(Records from a collection)
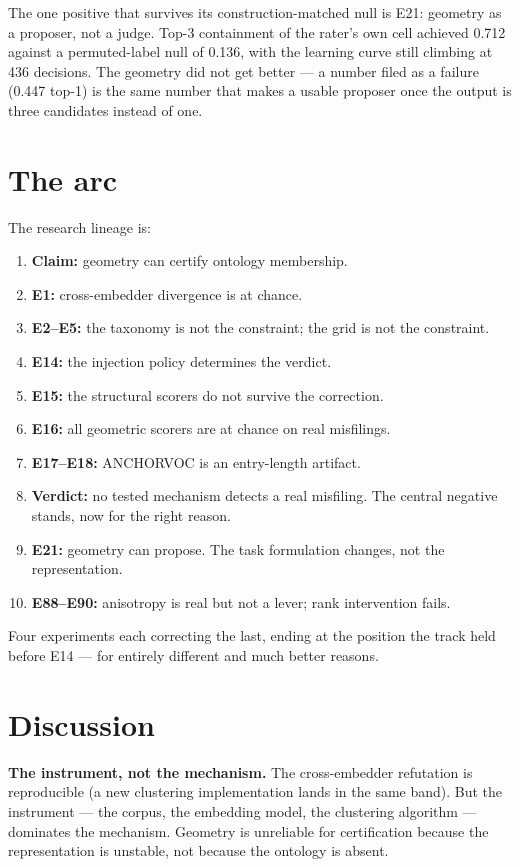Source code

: \documentclass[11pt]{article}
\begin{document}
The one positive that survives its construction-matched null is E21:
geometry as a proposer, not a judge. Top-3 containment of the rater's own
cell achieved 0.712 against a permuted-label null of 0.136, with the
learning curve still climbing at 436 decisions. The geometry did not get
better --- a number filed as a failure (0.447 top-1) is the same number
that makes a usable proposer once the output is three candidates instead of
one.

\section{The arc}

The research lineage is:

\begin{enumerate}
\item \textbf{Claim:} geometry can certify ontology membership.
\item \textbf{E1:} cross-embedder divergence is at chance.
\item \textbf{E2--E5:} the taxonomy is not the constraint; the grid is not
the constraint.
\item \textbf{E14:} the injection policy determines the verdict.
\item \textbf{E15:} the structural scorers do not survive the correction.
\item \textbf{E16:} all geometric scorers are at chance on real misfilings.
\item \textbf{E17--E18:} ANCHORVOC is an entry-length artifact.
\item \textbf{Verdict:} no tested mechanism detects a real misfiling. The
central negative stands, now for the right reason.
\item \textbf{E21:} geometry can propose. The task formulation changes,
not the representation.
\item \textbf{E88--E90:} anisotropy is real but not a lever; rank
intervention fails.
\end{enumerate}

Four experiments each correcting the last, ending at the position the track
held before E14 --- for entirely different and much better reasons.

\section{Discussion}

\textbf{The instrument, not the mechanism.} The cross-embedder refutation
is reproducible (a new clustering implementation lands in the same band).
But the instrument --- the corpus, the embedding model, the clustering
algorithm --- dominates the mechanism. Geometry is unreliable for
certification because the representation is unstable, not because the
ontology is absent.
\end{document}
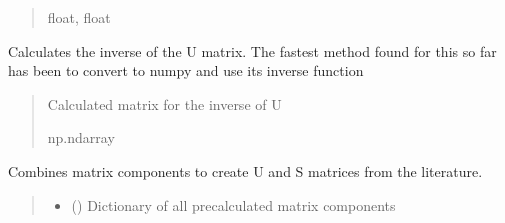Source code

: \documentclass[letterpaper,10pt,english]{sphinxmanual}
\begin{document}
\begin{fulllineitems}
\begin{fulllineitems}
\begin{quote}
\begin{description}
\sphinxAtStartPar
float, float

\end{description}\end{quote}

\end{fulllineitems}


\begin{fulllineitems}
\label{\detokenize{src.sensitivity.faster_sensitivity:src.sensitivity.faster_sensitivity.SensitivityMatrix.invert_U}}
\pysigstartsignatures
\pysiglinewithargsret
{}
{}
{}
\pysigstopsignatures
\sphinxAtStartPar
Calculates the inverse of the U matrix.
The fastest method found for this so far has been to convert to numpy and use its inverse function
\begin{quote}\begin{description}
\sphinxAtStartPar
Calculated matrix for the inverse of U

\sphinxAtStartPar
np.ndarray

\end{description}\end{quote}

\end{fulllineitems}


\begin{fulllineitems}
\label{\detokenize{src.sensitivity.faster_sensitivity:src.sensitivity.faster_sensitivity.SensitivityMatrix.matrix_assembly}}
\pysigstartsignatures
\pysiglinewithargsret
{}
{\sphinxparamcomma {}}
{}
\pysigstopsignatures
\sphinxAtStartPar
Combines matrix components to create U and S matrices from the literature.
\begin{quote}\begin{description}
\begin{itemize}
\item {} 
\sphinxAtStartPar
{} () \textendash{} Dictionary of all precalculated matrix components


\end{itemize}
\end{description}
\end{quote}
\end{fulllineitems}
\end{fulllineitems}
\end{document}
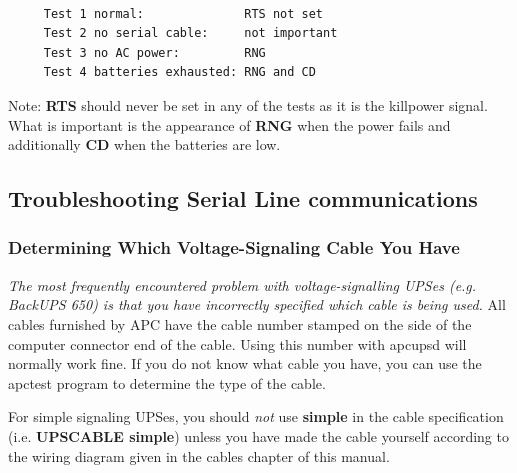 {{{{{{{{{{\footnotesize
\begin{verbatim}
     
     Test 1 normal:              RTS not set
     Test 2 no serial cable:     not important
     Test 3 no AC power:         RNG
     Test 4 batteries exhausted: RNG and CD
\end{verbatim}
\normalsize

Note: {\bf RTS} should never be set in any of the tests as it is the killpower
signal. What is important is the appearance of {\bf RNG} when the power fails
and additionally {\bf CD} when the batteries are low. 

\label{Troubleshooting-Serial-Line-communications}

\subsection*{Troubleshooting Serial Line communications}

\label{index-Problems_002c-Serial-228}
\label{index-Serial-Problems-229}

\label{Determining-Which-Voltage_002dSignaling-Cable-You-Have}

\subsubsection*{Determining Which Voltage-Signaling Cable You Have}

{\it The most frequently encountered problem with voltage-signalling UPSes
(e.g. BackUPS 650) is that you have incorrectly specified which cable is being
used.} All cables furnished by APC have the cable number stamped on the side
of the computer connector end of the cable. Using this number with apcupsd
will normally work fine. If you do not know what cable you have, you can use
the apctest program to determine the type of the cable.  

For simple signaling UPSes, you should {\it not} use {\bf simple} in the cable
specification (i.e. {\bf UPSCABLE simple}) unless you have made the cable
yourself according to the wiring diagram given in the cables chapter of this
manual. 

}}}}}}}}}}
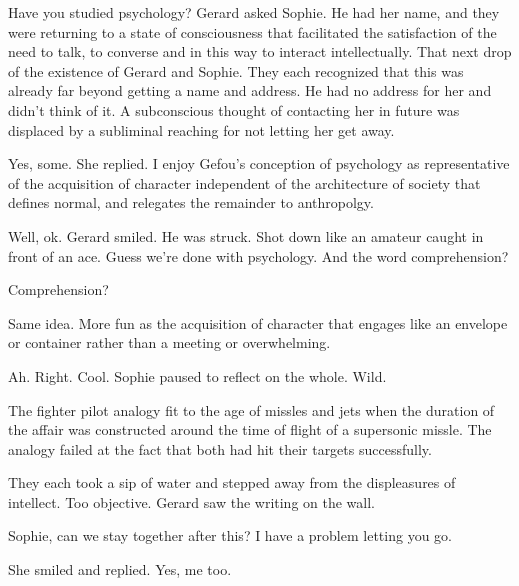 

Have you studied psychology?  Gerard asked Sophie.  He had her name,
and they were returning to a state of consciousness that facilitated
the satisfaction of the need to talk, to converse and in this way to
interact intellectually.  That next drop of the existence of Gerard
and Sophie.  They each recognized that this was already far beyond
getting a name and address.  He had no address for her and didn't
think of it.  A subconscious thought of contacting her in future was
displaced by a subliminal reaching for not letting her get away.  

Yes, some.  She replied.  I enjoy Gefou's conception of psychology as
representative of the acquisition of character independent of the
architecture of society that defines normal, and relegates the
remainder to anthropolgy.

Well, ok.  Gerard smiled.  He was struck.  Shot down like an amateur
caught in front of an ace.  Guess we're done with psychology.  And the
word comprehension?

Comprehension?

Same idea.  More fun as the acquisition of character that engages like
an envelope or container rather than a meeting or overwhelming.  

Ah.  Right.  Cool.  Sophie paused to reflect on the whole.  Wild.  

The fighter pilot analogy fit to the age of missles and jets when the
duration of the affair was constructed around the time of flight of a
supersonic missle.  The analogy failed at the fact that both had hit
their targets successfully.

They each took a sip of water and stepped away from the displeasures
of intellect.  Too objective.  Gerard saw the writing on the wall.

Sophie, can we stay together after this?  I have a problem letting you
go.

She smiled and replied.  Yes, me too.

\bye
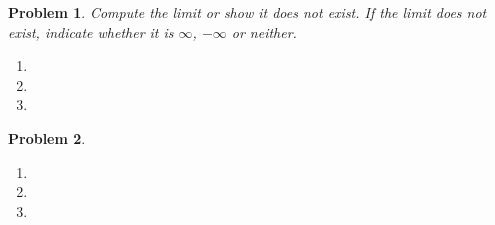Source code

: \documentclass{article}
\renewcommand{\fcProblemRef}{\theproblem.\theenumi}
\newtheorem{problem}{Problem}
\begin{document}


\begin{problem}Compute the limit or show it does not exist. If the limit does not exist, indicate whether it is $\infty$, $-\infty$ or neither.
\begin{enumerate}[ref={\fcProblemRef}]
\item 
\item 
\item 
\end{enumerate}
\end{problem}




\begin{problem}
\begin{enumerate}[ref={\fcProblemRef}]
\item 
\item 
\item 

\end{enumerate}
\end{problem}


\end{document}
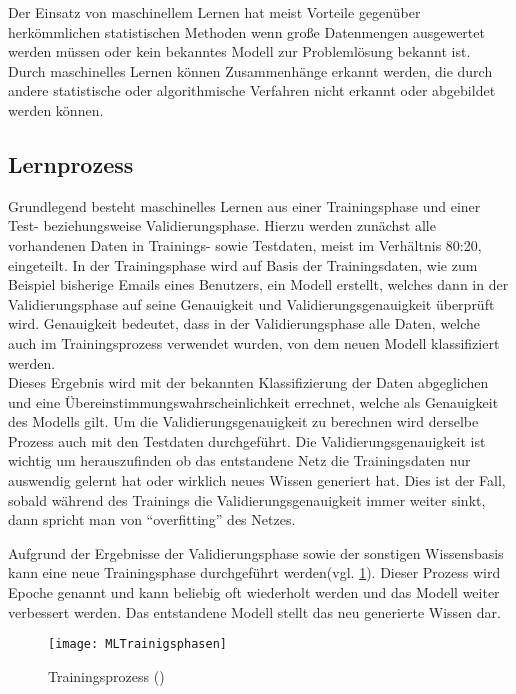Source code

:     Der Einsatz von maschinellem Lernen hat meist Vorteile gegenüber herkömmlichen statistischen Methoden wenn große Datenmengen ausgewertet werden müssen oder kein bekanntes Modell zur Problemlösung bekannt ist.
    Durch maschinelles Lernen können Zusammenhänge erkannt werden, die durch andere statistische oder algorithmische Verfahren nicht erkannt oder abgebildet werden können.

    \subsection{Lernprozess} \label{Lernprozess}
    Grundlegend besteht maschinelles Lernen aus einer Trainingsphase und einer Test- beziehungsweise Validierungsphase.
    Hierzu werden zunächst alle vorhandenen Daten in Trainings- sowie Testdaten, meist im Verhältnis 80:20, eingeteilt.
    In der Trainingsphase wird auf Basis der Trainingsdaten, wie zum Beispiel bisherige Emails eines Benutzers, ein Modell erstellt, welches dann in der Validierungsphase auf seine Genauigkeit und Validierungsgenauigkeit überprüft wird.
    Genauigkeit bedeutet, dass in der Validierungsphase alle Daten, welche auch im Trainingsprozess verwendet wurden, von dem neuen Modell klassifiziert werden.\\


    Dieses Ergebnis wird mit der bekannten Klassifizierung der Daten abgeglichen und eine Übereinstimmungswahrscheinlichkeit errechnet, welche als Genauigkeit des Modells gilt.
    Um die Validierungsgenauigkeit zu berechnen wird derselbe Prozess auch mit den Testdaten durchgeführt.
    Die Validierungsgenauigkeit ist wichtig um herauszufinden ob das entstandene Netz die Trainingsdaten nur auswendig gelernt hat oder wirklich neues Wissen generiert hat.
    Dies ist der Fall, sobald während des Trainings die Validierungsgenauigkeit immer weiter sinkt, dann spricht man von "`overfitting"' des Netzes.
    \newline

    \noindent
    Aufgrund der Ergebnisse der Validierungsphase sowie der sonstigen Wissensbasis kann eine neue Trainingsphase durchgeführt werden(vgl. \ref{fig:MLTrainigsprozess}).
    Dieser Prozess wird Epoche genannt und kann beliebig oft wiederholt werden und das Modell weiter verbessert werden.
    Das entstandene Modell stellt das neu generierte Wissen dar.

    \begin{figure}[H]
        \centering
        \texttt{[image: MLTrainigsphasen]}
        \caption{Trainingsprozess (\cite[Figure 1-2]{HandsOnML})}
        \label{fig:MLTrainigsprozess}
    \end{figure}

◆ **Exercise brief**: From the records above, reproduce exactly the lines from the one with "Test 4 batteries exhausted: RNG and CD" to the one with "on the side", both included, and no others.

◆ **Answer to the problem**:
     Test 4 batteries exhausted: RNG and CD
\end{verbatim}
\normalsize

Note: {\bf RTS} should never be set in any of the tests as it is the killpower
signal. What is important is the appearance of {\bf RNG} when the power fails
and additionally {\bf CD} when the batteries are low. 

\label{Troubleshooting-Serial-Line-communications}

\subsection*{Troubleshooting Serial Line communications}

\label{index-Problems_002c-Serial-228}
\label{index-Serial-Problems-229}

\label{Determining-Which-Voltage_002dSignaling-Cable-You-Have}

\subsubsection*{Determining Which Voltage-Signaling Cable You Have}

{\it The most frequently encountered problem with voltage-signalling UPSes
(e.g. BackUPS 650) is that you have incorrectly specified which cable is being
used.} All cables furnished by APC have the cable number stamped on the side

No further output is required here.